▶ **The task**
Below are some entries. Copy each line that holds the string "集成的MVPD列表".

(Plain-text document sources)
===============

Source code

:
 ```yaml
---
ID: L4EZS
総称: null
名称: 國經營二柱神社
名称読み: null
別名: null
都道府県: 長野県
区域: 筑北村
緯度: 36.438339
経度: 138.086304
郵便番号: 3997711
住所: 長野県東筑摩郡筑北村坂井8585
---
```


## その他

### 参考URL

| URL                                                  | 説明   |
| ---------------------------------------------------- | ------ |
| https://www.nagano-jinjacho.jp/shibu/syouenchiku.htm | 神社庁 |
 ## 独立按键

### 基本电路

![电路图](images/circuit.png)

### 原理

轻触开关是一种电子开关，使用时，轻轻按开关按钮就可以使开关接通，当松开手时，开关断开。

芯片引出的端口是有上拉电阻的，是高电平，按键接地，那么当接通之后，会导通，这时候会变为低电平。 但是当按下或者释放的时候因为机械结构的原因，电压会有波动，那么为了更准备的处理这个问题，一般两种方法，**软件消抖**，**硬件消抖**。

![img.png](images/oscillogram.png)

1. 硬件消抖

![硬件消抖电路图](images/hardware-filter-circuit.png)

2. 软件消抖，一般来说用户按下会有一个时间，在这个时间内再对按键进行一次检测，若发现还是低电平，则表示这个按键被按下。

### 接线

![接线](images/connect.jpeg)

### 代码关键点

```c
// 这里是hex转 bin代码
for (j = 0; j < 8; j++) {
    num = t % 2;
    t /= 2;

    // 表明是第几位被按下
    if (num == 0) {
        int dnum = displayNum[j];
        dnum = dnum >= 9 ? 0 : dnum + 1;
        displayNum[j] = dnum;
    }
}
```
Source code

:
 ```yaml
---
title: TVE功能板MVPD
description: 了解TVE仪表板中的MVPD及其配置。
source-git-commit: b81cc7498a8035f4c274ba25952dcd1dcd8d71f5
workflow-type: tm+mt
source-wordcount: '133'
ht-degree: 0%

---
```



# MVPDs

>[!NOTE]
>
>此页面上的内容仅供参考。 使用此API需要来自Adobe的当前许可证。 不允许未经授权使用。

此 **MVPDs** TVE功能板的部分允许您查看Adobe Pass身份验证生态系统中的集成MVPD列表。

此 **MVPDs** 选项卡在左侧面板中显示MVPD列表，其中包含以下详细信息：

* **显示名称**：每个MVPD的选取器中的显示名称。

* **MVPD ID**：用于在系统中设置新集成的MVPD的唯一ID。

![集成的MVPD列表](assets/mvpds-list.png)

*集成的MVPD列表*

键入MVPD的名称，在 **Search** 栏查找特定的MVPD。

===============

▶ **Response box**
![集成的MVPD列表](assets/mvpds-list.png)
*集成的MVPD列表*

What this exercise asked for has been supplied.